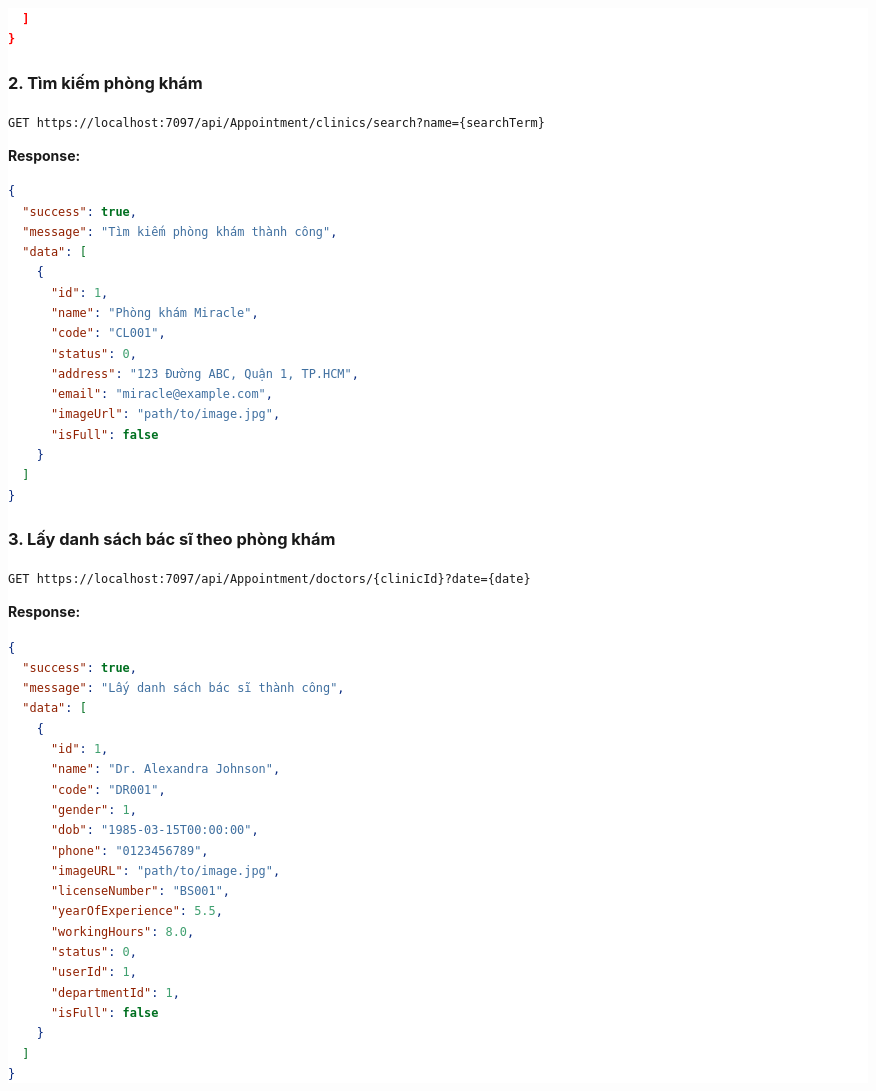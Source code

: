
 ```json
  ]
}
```

### 2. Tìm kiếm phòng khám
```
GET https://localhost:7097/api/Appointment/clinics/search?name={searchTerm}
```

**Response:**
```json
{
  "success": true,
  "message": "Tìm kiếm phòng khám thành công",
  "data": [
    {
      "id": 1,
      "name": "Phòng khám Miracle",
      "code": "CL001",
      "status": 0,
      "address": "123 Đường ABC, Quận 1, TP.HCM",
      "email": "miracle@example.com",
      "imageUrl": "path/to/image.jpg",
      "isFull": false
    }
  ]
}
```

### 3. Lấy danh sách bác sĩ theo phòng khám
```
GET https://localhost:7097/api/Appointment/doctors/{clinicId}?date={date}
```

**Response:**
```json
{
  "success": true,
  "message": "Lấy danh sách bác sĩ thành công",
  "data": [
    {
      "id": 1,
      "name": "Dr. Alexandra Johnson",
      "code": "DR001",
      "gender": 1,
      "dob": "1985-03-15T00:00:00",
      "phone": "0123456789",
      "imageURL": "path/to/image.jpg",
      "licenseNumber": "BS001",
      "yearOfExperience": 5.5,
      "workingHours": 8.0,
      "status": 0,
      "userId": 1,
      "departmentId": 1,
      "isFull": false
    }
  ]
}
```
_ _ _ _
Please go through the entries and show every line with the word "message".

  "message": "Tìm kiếm phòng khám thành công",
  "message": "Lấy danh sách bác sĩ thành công",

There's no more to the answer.